→ Task instructions:
Start at the line below containing "아래는 결막염이 의심되는" and stop at the line containing "- 특히 붉은 계열로". Repeat every line of that stretch exactly, and nothing outside it.
### Source records
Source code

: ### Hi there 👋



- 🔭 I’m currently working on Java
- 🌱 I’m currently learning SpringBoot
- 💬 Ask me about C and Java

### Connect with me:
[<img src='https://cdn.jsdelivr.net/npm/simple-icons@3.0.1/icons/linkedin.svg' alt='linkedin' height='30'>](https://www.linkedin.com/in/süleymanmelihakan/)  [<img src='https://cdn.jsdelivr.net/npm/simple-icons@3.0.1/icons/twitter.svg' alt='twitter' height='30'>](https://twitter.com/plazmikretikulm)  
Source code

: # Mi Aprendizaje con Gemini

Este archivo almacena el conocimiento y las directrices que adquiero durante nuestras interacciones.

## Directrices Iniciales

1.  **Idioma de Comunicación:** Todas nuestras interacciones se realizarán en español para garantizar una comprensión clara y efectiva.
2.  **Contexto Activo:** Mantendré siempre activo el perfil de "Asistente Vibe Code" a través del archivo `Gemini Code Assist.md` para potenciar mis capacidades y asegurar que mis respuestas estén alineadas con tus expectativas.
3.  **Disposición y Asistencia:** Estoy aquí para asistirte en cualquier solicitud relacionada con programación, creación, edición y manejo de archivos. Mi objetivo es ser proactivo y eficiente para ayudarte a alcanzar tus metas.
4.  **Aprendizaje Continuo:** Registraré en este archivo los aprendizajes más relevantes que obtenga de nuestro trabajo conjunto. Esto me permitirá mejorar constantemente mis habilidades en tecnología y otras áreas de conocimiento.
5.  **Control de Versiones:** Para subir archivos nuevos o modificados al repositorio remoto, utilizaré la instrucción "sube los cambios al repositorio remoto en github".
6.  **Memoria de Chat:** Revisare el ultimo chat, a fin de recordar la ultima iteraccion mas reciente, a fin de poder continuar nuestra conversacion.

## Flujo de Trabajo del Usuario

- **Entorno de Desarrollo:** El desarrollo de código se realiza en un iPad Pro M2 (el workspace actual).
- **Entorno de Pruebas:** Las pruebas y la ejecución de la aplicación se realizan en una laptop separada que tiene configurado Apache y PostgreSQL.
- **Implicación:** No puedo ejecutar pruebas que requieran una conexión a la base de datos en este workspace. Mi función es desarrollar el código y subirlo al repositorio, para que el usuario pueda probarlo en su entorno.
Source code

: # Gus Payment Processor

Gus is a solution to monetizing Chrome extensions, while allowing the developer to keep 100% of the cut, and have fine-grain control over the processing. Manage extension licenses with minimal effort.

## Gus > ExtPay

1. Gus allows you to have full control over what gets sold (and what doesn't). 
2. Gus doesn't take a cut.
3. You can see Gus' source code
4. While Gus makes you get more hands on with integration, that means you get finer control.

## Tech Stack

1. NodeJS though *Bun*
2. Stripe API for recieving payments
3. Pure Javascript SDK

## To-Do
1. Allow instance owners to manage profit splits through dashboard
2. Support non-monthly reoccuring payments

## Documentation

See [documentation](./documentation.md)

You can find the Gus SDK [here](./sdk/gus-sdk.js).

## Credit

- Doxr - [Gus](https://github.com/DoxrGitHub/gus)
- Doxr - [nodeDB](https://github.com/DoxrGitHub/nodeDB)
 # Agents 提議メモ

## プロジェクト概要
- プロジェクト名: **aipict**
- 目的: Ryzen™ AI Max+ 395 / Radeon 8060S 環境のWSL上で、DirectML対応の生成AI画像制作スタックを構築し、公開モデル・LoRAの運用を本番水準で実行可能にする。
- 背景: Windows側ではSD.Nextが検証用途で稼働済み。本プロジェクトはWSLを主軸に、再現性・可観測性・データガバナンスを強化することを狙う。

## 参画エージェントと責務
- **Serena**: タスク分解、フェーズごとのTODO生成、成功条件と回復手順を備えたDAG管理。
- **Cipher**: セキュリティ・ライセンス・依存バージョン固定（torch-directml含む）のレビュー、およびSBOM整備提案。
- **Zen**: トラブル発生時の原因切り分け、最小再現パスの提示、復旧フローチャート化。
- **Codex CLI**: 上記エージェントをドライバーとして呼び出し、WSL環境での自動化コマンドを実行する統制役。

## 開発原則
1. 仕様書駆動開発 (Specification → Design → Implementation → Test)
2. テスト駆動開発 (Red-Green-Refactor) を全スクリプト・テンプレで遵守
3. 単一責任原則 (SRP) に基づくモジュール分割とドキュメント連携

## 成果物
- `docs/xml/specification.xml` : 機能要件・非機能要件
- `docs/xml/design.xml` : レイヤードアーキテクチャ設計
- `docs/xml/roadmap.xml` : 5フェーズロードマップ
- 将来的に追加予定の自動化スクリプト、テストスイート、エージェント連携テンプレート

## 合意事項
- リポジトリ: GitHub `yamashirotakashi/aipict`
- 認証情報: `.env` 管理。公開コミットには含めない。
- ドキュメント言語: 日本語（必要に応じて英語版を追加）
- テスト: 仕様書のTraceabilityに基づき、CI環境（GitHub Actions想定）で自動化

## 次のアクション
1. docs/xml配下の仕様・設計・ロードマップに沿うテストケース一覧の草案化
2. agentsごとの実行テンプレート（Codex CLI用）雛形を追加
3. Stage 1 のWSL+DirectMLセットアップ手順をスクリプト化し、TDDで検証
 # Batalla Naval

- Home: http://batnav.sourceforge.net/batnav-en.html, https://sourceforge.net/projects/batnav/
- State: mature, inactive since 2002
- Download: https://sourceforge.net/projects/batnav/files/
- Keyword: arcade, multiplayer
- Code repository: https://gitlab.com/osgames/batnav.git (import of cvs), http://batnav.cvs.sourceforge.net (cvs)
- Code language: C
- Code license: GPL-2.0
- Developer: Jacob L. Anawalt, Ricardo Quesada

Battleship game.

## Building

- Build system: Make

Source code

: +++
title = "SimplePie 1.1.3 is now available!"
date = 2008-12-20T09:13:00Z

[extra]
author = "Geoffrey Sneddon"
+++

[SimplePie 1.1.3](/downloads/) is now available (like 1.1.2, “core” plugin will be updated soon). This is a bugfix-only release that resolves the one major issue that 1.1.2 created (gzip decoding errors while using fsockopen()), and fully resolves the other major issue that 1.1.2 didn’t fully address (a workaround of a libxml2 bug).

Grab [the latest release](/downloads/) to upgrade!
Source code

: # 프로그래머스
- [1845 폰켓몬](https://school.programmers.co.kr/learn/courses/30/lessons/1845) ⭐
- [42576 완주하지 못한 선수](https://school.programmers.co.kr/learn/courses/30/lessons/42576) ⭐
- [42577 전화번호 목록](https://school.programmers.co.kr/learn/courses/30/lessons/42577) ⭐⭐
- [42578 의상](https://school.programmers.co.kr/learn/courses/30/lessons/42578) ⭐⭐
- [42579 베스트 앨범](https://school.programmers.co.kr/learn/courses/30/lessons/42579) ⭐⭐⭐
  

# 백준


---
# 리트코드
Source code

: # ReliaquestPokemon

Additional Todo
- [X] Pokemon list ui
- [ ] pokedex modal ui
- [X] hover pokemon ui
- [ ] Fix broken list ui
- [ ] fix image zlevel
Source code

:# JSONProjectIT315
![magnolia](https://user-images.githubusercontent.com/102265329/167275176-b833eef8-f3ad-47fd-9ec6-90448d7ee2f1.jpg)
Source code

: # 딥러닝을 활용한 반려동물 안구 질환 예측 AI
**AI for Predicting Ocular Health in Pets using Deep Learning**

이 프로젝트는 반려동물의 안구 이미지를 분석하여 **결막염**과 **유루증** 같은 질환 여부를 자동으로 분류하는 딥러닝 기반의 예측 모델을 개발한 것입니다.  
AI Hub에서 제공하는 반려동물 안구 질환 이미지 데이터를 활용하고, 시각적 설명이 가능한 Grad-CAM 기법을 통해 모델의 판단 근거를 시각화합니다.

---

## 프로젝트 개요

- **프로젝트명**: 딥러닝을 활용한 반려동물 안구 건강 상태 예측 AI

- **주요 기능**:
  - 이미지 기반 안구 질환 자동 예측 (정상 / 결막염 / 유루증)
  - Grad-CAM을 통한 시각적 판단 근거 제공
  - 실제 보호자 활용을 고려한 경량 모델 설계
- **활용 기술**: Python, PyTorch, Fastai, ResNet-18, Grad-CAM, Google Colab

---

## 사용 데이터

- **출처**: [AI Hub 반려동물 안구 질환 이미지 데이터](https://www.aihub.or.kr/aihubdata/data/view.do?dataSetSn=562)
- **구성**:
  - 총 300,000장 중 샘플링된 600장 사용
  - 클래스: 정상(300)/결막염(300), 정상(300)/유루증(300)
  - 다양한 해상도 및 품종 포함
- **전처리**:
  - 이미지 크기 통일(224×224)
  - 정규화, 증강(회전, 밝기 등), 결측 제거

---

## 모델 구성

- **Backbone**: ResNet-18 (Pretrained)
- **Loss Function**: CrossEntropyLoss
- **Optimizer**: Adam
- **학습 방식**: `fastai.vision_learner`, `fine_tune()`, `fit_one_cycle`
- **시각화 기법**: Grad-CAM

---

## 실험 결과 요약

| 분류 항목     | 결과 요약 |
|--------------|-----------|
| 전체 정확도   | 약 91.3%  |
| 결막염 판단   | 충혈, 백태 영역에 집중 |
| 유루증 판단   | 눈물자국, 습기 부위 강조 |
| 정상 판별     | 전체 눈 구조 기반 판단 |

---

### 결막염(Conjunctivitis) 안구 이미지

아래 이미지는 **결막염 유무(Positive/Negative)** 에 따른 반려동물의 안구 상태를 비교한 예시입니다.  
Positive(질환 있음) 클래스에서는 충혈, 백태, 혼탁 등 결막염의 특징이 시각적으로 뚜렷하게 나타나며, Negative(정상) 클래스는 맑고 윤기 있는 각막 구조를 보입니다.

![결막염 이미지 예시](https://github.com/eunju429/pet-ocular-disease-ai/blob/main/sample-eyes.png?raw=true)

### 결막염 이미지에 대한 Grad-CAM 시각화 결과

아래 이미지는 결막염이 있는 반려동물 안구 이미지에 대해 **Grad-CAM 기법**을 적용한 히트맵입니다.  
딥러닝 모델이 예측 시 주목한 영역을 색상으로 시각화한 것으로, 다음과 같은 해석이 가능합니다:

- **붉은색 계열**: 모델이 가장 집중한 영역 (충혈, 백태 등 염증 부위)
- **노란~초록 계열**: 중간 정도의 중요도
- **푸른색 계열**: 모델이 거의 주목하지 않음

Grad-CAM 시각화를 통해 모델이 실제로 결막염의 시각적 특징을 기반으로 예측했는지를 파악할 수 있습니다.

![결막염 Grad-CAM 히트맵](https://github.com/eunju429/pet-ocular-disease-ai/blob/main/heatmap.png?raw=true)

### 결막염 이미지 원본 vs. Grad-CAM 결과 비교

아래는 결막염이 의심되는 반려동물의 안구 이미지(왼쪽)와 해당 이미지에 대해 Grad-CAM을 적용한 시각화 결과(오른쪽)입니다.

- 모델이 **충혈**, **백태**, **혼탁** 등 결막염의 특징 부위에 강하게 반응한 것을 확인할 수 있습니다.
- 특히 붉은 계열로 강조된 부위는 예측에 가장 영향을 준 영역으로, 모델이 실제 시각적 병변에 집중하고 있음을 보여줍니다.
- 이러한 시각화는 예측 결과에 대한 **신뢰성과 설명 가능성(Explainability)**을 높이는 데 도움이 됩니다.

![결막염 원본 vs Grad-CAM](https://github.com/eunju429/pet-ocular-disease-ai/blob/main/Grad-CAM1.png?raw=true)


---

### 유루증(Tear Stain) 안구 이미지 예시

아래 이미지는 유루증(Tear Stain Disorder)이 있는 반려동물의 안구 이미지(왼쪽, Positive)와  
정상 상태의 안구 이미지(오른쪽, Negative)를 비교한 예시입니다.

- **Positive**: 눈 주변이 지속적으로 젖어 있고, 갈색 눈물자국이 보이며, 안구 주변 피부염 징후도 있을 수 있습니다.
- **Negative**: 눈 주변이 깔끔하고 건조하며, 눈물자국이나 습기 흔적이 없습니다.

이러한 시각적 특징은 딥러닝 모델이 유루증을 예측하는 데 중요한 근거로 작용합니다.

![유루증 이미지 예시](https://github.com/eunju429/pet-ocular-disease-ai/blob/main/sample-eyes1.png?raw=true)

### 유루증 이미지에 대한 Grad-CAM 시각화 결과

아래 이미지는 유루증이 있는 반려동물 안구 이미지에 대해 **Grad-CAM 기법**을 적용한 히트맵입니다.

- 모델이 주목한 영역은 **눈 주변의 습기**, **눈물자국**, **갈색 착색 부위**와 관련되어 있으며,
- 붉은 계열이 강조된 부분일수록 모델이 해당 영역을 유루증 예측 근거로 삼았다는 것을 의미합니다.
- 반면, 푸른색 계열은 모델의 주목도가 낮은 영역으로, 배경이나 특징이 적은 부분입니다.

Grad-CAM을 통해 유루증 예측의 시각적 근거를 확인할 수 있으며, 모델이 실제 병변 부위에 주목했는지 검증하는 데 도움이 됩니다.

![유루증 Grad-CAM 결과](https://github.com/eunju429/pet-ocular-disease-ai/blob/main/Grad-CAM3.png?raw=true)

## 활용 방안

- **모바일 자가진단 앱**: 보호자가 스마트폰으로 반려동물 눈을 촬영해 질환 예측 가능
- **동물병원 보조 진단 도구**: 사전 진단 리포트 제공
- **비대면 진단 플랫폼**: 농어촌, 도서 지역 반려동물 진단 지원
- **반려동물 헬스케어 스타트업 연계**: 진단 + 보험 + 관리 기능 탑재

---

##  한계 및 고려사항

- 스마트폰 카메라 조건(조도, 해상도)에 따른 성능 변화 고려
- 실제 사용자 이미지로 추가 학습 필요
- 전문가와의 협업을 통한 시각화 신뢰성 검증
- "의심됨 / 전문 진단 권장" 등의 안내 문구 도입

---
######
→ Exercise response:
아래는 결막염이 의심되는 반려동물의 안구 이미지(왼쪽)와 해당 이미지에 대해 Grad-CAM을 적용한 시각화 결과(오른쪽)입니다.

- 모델이 **충혈**, **백태**, **혼탁** 등 결막염의 특징 부위에 강하게 반응한 것을 확인할 수 있습니다.
- 특히 붉은 계열로 강조된 부위는 예측에 가장 영향을 준 영역으로, 모델이 실제 시각적 병변에 집중하고 있음을 보여줍니다.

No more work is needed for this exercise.